We were able to use updated data from the U.S. Census Bureau and the American Community Survey to provide information on a number of topics, including percent of residents living in poverty and percent that don’t have health insurance. While Chatham County fares better than North Carolina in both respects, it’s important to remember that these overall numbers don’t tell the whole story. That’s where the SOTCH should always be viewed in the context of the previous Community Assessment and breakdowns of this data by race/ethnicity, age, geography, etc. 

As far as a particular piece of data that stood out to me, infant mortality does. As the report states, and I’ll quote here: “Healthy moms and babies are a primary reproductive health goal and an area where the United States is not performing well. Chatham County’s infant health outcomes are relatively poor. The infant mortality rate in Chatham County from 2016-2020 was 9.4 per 1,000 live births, which was higher than North Carolina’s rate of 7 per 1,000 live births.”


The report mentions a new program with the health department, the Safe Kids Chatham Car Seat Program. Why is this something the health department is pursuing and doing?
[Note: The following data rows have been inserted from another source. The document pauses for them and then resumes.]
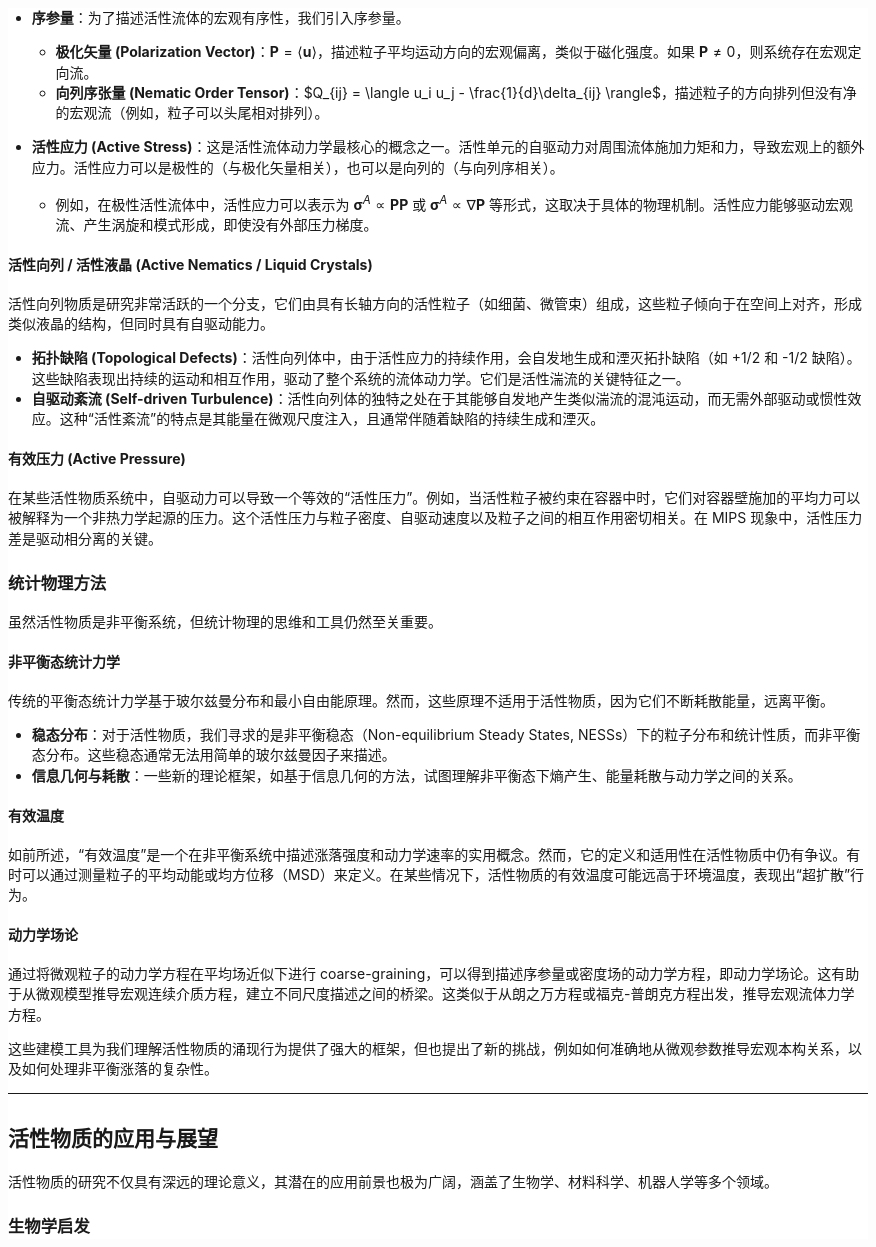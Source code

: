 *   **序参量**：为了描述活性流体的宏观有序性，我们引入序参量。
    *   **极化矢量 (Polarization Vector)**：$\mathbf{P} = \langle \mathbf{u} \rangle$，描述粒子平均运动方向的宏观偏离，类似于磁化强度。如果 $\mathbf{P} \neq 0$，则系统存在宏观定向流。
    *   **向列序张量 (Nematic Order Tensor)**：$Q_{ij} = \langle u_i u_j - \frac{1}{d}\delta_{ij} \rangle$，描述粒子的方向排列但没有净的宏观流（例如，粒子可以头尾相对排列）。

*   **活性应力 (Active Stress)**：这是活性流体动力学最核心的概念之一。活性单元的自驱动力对周围流体施加力矩和力，导致宏观上的额外应力。活性应力可以是极性的（与极化矢量相关），也可以是向列的（与向列序相关）。
    *   例如，在极性活性流体中，活性应力可以表示为 $\mathbf{\sigma}^A \propto \mathbf{P}\mathbf{P}$ 或 $\mathbf{\sigma}^A \propto \nabla \mathbf{P}$ 等形式，这取决于具体的物理机制。活性应力能够驱动宏观流、产生涡旋和模式形成，即使没有外部压力梯度。

#### 活性向列 / 活性液晶 (Active Nematics / Liquid Crystals)

活性向列物质是研究非常活跃的一个分支，它们由具有长轴方向的活性粒子（如细菌、微管束）组成，这些粒子倾向于在空间上对齐，形成类似液晶的结构，但同时具有自驱动能力。

*   **拓扑缺陷 (Topological Defects)**：活性向列体中，由于活性应力的持续作用，会自发地生成和湮灭拓扑缺陷（如 +1/2 和 -1/2 缺陷）。这些缺陷表现出持续的运动和相互作用，驱动了整个系统的流体动力学。它们是活性湍流的关键特征之一。
*   **自驱动紊流 (Self-driven Turbulence)**：活性向列体的独特之处在于其能够自发地产生类似湍流的混沌运动，而无需外部驱动或惯性效应。这种“活性紊流”的特点是其能量在微观尺度注入，且通常伴随着缺陷的持续生成和湮灭。

#### 有效压力 (Active Pressure)

在某些活性物质系统中，自驱动力可以导致一个等效的“活性压力”。例如，当活性粒子被约束在容器中时，它们对容器壁施加的平均力可以被解释为一个非热力学起源的压力。这个活性压力与粒子密度、自驱动速度以及粒子之间的相互作用密切相关。在 MIPS 现象中，活性压力差是驱动相分离的关键。

### 统计物理方法

虽然活性物质是非平衡系统，但统计物理的思维和工具仍然至关重要。

#### 非平衡态统计力学

传统的平衡态统计力学基于玻尔兹曼分布和最小自由能原理。然而，这些原理不适用于活性物质，因为它们不断耗散能量，远离平衡。

*   **稳态分布**：对于活性物质，我们寻求的是非平衡稳态（Non-equilibrium Steady States, NESSs）下的粒子分布和统计性质，而非平衡态分布。这些稳态通常无法用简单的玻尔兹曼因子来描述。
*   **信息几何与耗散**：一些新的理论框架，如基于信息几何的方法，试图理解非平衡态下熵产生、能量耗散与动力学之间的关系。

#### 有效温度

如前所述，“有效温度”是一个在非平衡系统中描述涨落强度和动力学速率的实用概念。然而，它的定义和适用性在活性物质中仍有争议。有时可以通过测量粒子的平均动能或均方位移（MSD）来定义。在某些情况下，活性物质的有效温度可能远高于环境温度，表现出“超扩散”行为。

#### 动力学场论

通过将微观粒子的动力学方程在平均场近似下进行 coarse-graining，可以得到描述序参量或密度场的动力学方程，即动力学场论。这有助于从微观模型推导宏观连续介质方程，建立不同尺度描述之间的桥梁。这类似于从朗之万方程或福克-普朗克方程出发，推导宏观流体力学方程。

这些建模工具为我们理解活性物质的涌现行为提供了强大的框架，但也提出了新的挑战，例如如何准确地从微观参数推导宏观本构关系，以及如何处理非平衡涨落的复杂性。

---

## 活性物质的应用与展望

活性物质的研究不仅具有深远的理论意义，其潜在的应用前景也极为广阔，涵盖了生物学、材料科学、机器人学等多个领域。

### 生物学启发
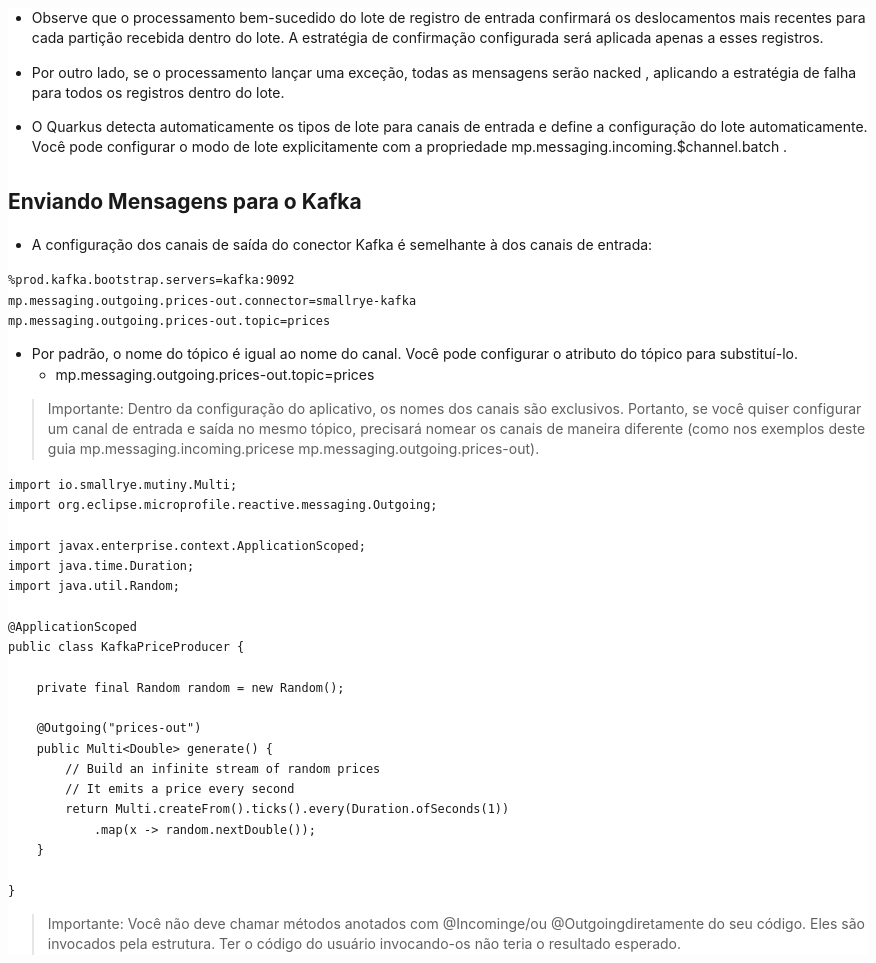 - Observe que o processamento bem-sucedido do lote de registro de entrada confirmará os deslocamentos mais recentes para cada partição recebida dentro do lote. A estratégia de confirmação configurada será aplicada apenas a esses registros.

- Por outro lado, se o processamento lançar uma exceção, todas as mensagens serão nacked , aplicando a estratégia de falha para todos os registros dentro do lote.

- O Quarkus detecta automaticamente os tipos de lote para canais de entrada e define a configuração do lote automaticamente. Você pode configurar o modo de lote explicitamente com a propriedade mp.messaging.incoming.$channel.batch .

## Enviando Mensagens para o Kafka

- A configuração dos canais de saída do conector Kafka é semelhante à dos canais de entrada:

```
%prod.kafka.bootstrap.servers=kafka:9092
mp.messaging.outgoing.prices-out.connector=smallrye-kafka
mp.messaging.outgoing.prices-out.topic=prices
```

- Por padrão, o nome do tópico é igual ao nome do canal. Você pode configurar o atributo do tópico para substituí-lo.
  - mp.messaging.outgoing.prices-out.topic=prices

> Importante: Dentro da configuração do aplicativo, os nomes dos canais são exclusivos. Portanto, se você quiser configurar um canal de entrada e saída no mesmo tópico, precisará nomear os canais de maneira diferente (como nos exemplos deste guia mp.messaging.incoming.pricese mp.messaging.outgoing.prices-out).

```
import io.smallrye.mutiny.Multi;
import org.eclipse.microprofile.reactive.messaging.Outgoing;

import javax.enterprise.context.ApplicationScoped;
import java.time.Duration;
import java.util.Random;

@ApplicationScoped
public class KafkaPriceProducer {

    private final Random random = new Random();

    @Outgoing("prices-out")
    public Multi<Double> generate() {
        // Build an infinite stream of random prices
        // It emits a price every second
        return Multi.createFrom().ticks().every(Duration.ofSeconds(1))
            .map(x -> random.nextDouble());
    }

}
```

> Importante: Você não deve chamar métodos anotados com @Incominge/ou @Outgoingdiretamente do seu código. Eles são invocados pela estrutura. Ter o código do usuário invocando-os não teria o resultado esperado.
Research shows that proper car seat use reduces the risk for injury in a crash by 71 to 82% in children compared to just using a seat belt. Our trained and certified Child Passenger Safety Technicians — we have five now, and they’re all amazing — provide car seat installation, education and inspection at no cost for anyone with small children, regardless of county of residence. As someone who has watched these folks work in educating my wife and me on car seat installation for our new baby, I can tell you firsthand that they are knowledgeable, compassionate and friendly. One key emphasis is installing it and using it correctly. It’s wild how many things on that car seat can be slightly misused and decrease safety. To learn more about this program, visit www.chathamcountync.gov/carseat.

I also want to give a shout out to our partner the Chatham Health Alliance and all the things they’ve been doing. See the full report to see everything, but I love the work they’ve been doing to get SNAP/EBT accepted at Chatham County farmers markets. It’s a key initiative to help make good, nutritious food available for more folks at affordable prices.


The emerging issue in the report for 2022 is harm reduction and substance use. Multiple county agencies are working on lowering the number of drug overdose deaths and substance use prevention. What is the public health angle to this issue?

Generally, public health is concerned with health and well-being of people. Addiction and drug abuse affects people’s health and well-being. That’s why it’s a public health issue. A public health approach, or angle as you put it, is called harm reduction. The goal of harm reduction is in its name, literally trying to reduce the harm that people who use drugs may suffer from drug use and misuse. 

We created a Substance Use Prevention and Harm Reduction Action Team within our department to bring folks from across the public health spectrum together to find solutions and take action to try to decrease these overdose deaths we continue to see, sadly, in Chatham County. We’ve produced a lot of new communications materials, both in print and online, and we’re upping our supply and availability of Naloxone, a medication that provides instant reversal to opioid overdoses. One of our social workers, Sam Owusu, has convened an advisory/outreach committee with community members who have lived experience with substance use. We are also in the final stages of hiring an opioid overdose prevention coordinator to oversee work we do on this issue and coordinate with other agencies, like Social Services and the Sheriff’s Office.


Anything else we should know?

You can find this SOTCH and past SOTCHs and Community Assessments online at www.chathamcountync.gov/publichealth. And if you have any questions about anything you see in the report, you can always reach out to me at zachary.horner@chathamcountync.gov.  

The Public Health Reports section of the CCPHD website has been updated to provide more space for Community Assessments, SOTCHs, and other reports, like the department’s new topical reports, two-page documents providing key data and available resources in a number of areas.